Greig and other executives spoke about their cost-cutting plans Monday at a Barclays financial services conference. Though the fate of the branch has been debated for many years, the discussion has intensified in the last two because of tepid loan demand, falling branch traffic, regulatory costs and the march of mobile technology.

The executives from FirstMerit, PNC and KeyCorp made it clear they think there are too many branches. KeyCorp aims to close 5% of its 1,062 locations by yearend while FirstMerit just finished closing about 4% of its branches network, which now has 198 offices.

Technology can replace tellers and bolster profits, the executives say.

PNC — which has been digesting its recent $3.5 billion acquisition of RBC Bank (USA) — expects to have 1,500 automated teller machines equipped with check-scanning technology this year, up from 900 last month, Chairman and CEO James Rohr said during his presentation. Its investments in mobile banking resulted in phone-to-bank transactions increasing at a rate of 20% per month during the first half of 2012, Rohr said.

"Unlike a branch these [new] ATMs lower our costs," Rohr said, adding that the typical transaction at a branch can cost "almost six times more than the same transaction at an ATM."

PNC is now booking about 7,000 mobile phone transactions daily. "At that level … we should be able to eliminate 40 to 45 tellers," Rohr said.

Rohr did not say specifically how many of PNC's more than 3,000 branches will be closed as it goes about "optimizing the number of branches we have."

His other plans for doing more with fewer branches involve relying on smaller branches staffed with sales specialists in growth markets where its presence is smaller. Its business lending officers are also under a stiff mandate to sell treasury management and other services to clients.

KeyCorp, which this year bought 37 former HSBC branches in western New York from First Niagara Financial Group, was specific about its plans, too.

"We have identified 19 branches to consolidate by year-end against a broader target of 50 to 60 branches," said Beth Mooney, Key's chairman and chief executive. "While branches are still important, our clients are increasingly considering online mobile" banking as "critical attributes in their primary banks."

FirstMerit is keeping its options open, Greig said.

"We carefully looked at the branch network over the last seven, eight months and we feel that the eight that we have closed is sufficient for now," Greig said. "That does not mean that it's a forever situation."

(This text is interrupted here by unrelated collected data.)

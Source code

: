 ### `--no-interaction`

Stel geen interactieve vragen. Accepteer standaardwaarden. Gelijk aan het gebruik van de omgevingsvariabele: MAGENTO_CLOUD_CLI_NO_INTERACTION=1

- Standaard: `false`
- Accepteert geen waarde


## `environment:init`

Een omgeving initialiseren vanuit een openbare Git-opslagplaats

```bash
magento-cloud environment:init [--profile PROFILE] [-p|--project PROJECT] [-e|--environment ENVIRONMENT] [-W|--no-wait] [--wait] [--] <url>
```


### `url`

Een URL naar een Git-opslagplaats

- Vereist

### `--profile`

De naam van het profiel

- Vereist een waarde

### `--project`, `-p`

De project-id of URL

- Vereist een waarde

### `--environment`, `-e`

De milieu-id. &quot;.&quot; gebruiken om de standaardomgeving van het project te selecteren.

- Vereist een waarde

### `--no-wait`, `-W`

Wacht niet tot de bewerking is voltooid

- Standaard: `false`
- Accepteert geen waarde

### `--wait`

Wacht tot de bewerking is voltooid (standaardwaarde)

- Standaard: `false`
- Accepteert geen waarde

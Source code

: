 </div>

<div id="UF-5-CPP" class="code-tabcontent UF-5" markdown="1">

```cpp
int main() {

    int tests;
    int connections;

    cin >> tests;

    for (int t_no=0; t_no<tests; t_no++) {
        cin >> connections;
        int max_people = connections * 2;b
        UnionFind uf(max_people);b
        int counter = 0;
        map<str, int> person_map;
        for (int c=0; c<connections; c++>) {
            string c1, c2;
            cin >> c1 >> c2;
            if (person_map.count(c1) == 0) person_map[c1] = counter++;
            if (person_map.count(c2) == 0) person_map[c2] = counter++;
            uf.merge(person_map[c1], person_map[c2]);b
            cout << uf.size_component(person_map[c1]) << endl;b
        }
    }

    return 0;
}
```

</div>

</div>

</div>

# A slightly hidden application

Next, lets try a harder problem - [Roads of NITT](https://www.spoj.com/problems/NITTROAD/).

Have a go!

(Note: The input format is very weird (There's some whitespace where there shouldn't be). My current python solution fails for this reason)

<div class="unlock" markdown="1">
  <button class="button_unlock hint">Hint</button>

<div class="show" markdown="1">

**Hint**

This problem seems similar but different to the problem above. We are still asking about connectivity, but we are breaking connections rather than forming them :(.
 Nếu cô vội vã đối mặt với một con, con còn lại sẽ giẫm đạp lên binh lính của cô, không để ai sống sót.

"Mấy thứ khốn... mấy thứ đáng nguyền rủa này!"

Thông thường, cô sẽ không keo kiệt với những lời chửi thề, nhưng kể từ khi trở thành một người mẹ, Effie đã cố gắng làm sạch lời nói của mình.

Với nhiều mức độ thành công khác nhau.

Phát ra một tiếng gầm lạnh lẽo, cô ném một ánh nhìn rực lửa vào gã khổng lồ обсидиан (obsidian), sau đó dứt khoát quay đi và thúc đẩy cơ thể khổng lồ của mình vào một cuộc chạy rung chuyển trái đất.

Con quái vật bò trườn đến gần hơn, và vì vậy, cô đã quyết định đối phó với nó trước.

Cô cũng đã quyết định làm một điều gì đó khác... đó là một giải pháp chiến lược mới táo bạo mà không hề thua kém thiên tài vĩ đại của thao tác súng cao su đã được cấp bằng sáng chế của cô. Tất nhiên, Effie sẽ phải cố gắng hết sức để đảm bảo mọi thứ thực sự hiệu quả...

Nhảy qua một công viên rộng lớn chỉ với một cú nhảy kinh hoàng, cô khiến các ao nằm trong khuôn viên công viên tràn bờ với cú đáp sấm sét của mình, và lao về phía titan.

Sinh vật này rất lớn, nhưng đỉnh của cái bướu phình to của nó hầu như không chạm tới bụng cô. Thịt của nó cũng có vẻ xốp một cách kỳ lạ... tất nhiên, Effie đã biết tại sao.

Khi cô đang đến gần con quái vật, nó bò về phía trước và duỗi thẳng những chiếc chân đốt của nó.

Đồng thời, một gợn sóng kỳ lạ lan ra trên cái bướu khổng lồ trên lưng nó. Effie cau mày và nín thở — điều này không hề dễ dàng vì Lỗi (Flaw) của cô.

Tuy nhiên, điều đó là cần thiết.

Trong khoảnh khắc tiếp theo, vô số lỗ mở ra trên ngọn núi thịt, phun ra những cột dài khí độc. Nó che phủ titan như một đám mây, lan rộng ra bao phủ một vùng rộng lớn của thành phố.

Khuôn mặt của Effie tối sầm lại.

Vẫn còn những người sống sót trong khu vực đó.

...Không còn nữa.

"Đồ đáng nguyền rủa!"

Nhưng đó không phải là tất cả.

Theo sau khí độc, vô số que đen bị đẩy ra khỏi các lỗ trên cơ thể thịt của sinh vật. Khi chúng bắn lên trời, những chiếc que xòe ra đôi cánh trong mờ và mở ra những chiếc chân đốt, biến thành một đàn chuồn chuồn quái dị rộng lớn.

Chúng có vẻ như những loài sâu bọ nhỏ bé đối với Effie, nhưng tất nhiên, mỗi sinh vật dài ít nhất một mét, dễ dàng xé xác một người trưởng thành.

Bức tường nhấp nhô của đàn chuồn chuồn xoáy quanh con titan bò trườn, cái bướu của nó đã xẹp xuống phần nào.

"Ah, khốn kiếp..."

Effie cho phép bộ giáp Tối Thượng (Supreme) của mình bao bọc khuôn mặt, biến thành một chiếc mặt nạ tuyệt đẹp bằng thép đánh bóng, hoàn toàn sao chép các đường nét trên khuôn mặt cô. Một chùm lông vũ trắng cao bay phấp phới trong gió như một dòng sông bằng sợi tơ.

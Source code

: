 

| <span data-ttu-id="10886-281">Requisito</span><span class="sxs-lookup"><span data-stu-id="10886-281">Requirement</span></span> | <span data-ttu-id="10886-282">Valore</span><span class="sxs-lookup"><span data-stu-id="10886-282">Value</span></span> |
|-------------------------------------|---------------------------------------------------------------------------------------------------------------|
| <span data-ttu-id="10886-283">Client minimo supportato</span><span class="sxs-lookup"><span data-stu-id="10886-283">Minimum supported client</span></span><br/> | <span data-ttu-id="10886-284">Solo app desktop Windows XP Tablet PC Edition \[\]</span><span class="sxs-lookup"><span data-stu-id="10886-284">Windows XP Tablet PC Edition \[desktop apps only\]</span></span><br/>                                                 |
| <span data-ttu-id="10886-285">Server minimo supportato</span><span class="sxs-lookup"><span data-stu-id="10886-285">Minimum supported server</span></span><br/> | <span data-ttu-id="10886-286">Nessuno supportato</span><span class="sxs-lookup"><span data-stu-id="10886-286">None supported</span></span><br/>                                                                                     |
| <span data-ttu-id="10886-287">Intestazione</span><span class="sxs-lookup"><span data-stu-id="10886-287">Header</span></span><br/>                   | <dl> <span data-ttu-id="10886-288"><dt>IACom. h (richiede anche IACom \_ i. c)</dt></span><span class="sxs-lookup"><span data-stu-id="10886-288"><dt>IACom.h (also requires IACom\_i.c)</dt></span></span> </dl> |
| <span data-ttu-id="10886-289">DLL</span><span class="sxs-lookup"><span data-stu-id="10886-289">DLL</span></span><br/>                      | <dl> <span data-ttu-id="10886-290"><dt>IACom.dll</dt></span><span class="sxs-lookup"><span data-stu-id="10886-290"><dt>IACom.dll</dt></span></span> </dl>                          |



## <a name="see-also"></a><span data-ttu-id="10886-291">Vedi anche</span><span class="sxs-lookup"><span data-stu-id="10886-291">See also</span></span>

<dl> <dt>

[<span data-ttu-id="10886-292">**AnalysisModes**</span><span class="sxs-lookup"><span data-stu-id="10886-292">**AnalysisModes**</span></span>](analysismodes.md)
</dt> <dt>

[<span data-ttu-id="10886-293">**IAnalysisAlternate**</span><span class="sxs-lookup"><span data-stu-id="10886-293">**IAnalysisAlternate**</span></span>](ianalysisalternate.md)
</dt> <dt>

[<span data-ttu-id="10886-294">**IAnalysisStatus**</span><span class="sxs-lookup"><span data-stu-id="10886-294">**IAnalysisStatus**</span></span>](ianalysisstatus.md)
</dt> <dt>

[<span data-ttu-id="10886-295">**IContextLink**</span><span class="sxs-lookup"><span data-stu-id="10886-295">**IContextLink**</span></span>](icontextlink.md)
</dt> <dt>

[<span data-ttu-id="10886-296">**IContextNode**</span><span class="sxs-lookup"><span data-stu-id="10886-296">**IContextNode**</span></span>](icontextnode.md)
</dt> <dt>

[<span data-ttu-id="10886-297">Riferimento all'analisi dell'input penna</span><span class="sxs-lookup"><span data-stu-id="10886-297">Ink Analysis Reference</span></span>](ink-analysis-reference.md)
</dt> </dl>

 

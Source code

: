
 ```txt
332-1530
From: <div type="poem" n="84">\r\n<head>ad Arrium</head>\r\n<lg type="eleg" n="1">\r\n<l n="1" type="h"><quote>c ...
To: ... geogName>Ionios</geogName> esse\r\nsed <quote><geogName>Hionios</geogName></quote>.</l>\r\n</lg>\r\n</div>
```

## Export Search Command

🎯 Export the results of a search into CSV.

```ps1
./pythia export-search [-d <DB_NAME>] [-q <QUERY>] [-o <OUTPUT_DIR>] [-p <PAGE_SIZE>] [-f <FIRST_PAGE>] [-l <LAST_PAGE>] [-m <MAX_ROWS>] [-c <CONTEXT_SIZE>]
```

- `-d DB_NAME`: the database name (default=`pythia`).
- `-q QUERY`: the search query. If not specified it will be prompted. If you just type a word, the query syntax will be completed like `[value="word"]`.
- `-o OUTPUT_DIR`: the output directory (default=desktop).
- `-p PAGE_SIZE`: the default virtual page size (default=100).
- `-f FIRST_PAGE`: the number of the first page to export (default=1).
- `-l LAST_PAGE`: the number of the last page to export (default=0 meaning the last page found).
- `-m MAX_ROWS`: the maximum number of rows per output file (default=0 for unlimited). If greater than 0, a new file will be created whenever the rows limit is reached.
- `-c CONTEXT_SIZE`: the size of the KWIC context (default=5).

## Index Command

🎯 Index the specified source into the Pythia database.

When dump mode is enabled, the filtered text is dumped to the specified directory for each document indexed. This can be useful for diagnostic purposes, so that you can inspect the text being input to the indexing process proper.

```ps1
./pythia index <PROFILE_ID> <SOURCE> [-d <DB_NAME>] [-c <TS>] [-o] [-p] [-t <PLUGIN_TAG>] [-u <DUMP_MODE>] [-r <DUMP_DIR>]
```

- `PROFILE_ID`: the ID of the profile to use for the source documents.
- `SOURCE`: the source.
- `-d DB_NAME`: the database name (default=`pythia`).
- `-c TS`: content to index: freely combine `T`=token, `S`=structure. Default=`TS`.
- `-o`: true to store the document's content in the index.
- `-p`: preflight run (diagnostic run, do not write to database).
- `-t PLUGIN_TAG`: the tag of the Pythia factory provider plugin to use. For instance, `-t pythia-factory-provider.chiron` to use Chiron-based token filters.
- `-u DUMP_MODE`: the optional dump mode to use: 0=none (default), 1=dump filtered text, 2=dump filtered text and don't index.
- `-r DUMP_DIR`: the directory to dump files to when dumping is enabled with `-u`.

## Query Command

The stakes are high. Increased acquisition expenses, legacy loan problems and the general economic malaise have KeyCorp and PNC in particular grappling with sharply higher efficiency ratios than they had before the downturn. KeyCorp was spending roughly 69 cents for every dollar of revenue at the end of the second quarter, up from about 65 cents at the beginning of 2007. PNC's cost-to-revenue ratio stood at 67 cents per dollar, up from 59 cents in early 2007.

FirstMerit's efficiency ratio — which works out to about 62 cents of expenses per dollar — is roughly on par with where it was five years ago, though the company hopes to send it lower over the next two years through a new cost-reduction program.

KeyCorp's online banking business is up 20% since overhauling its website last September. August was a record month for online bill payment while the company closed eight branches and pegged eight more that it plans to shutter this month, Mooney said.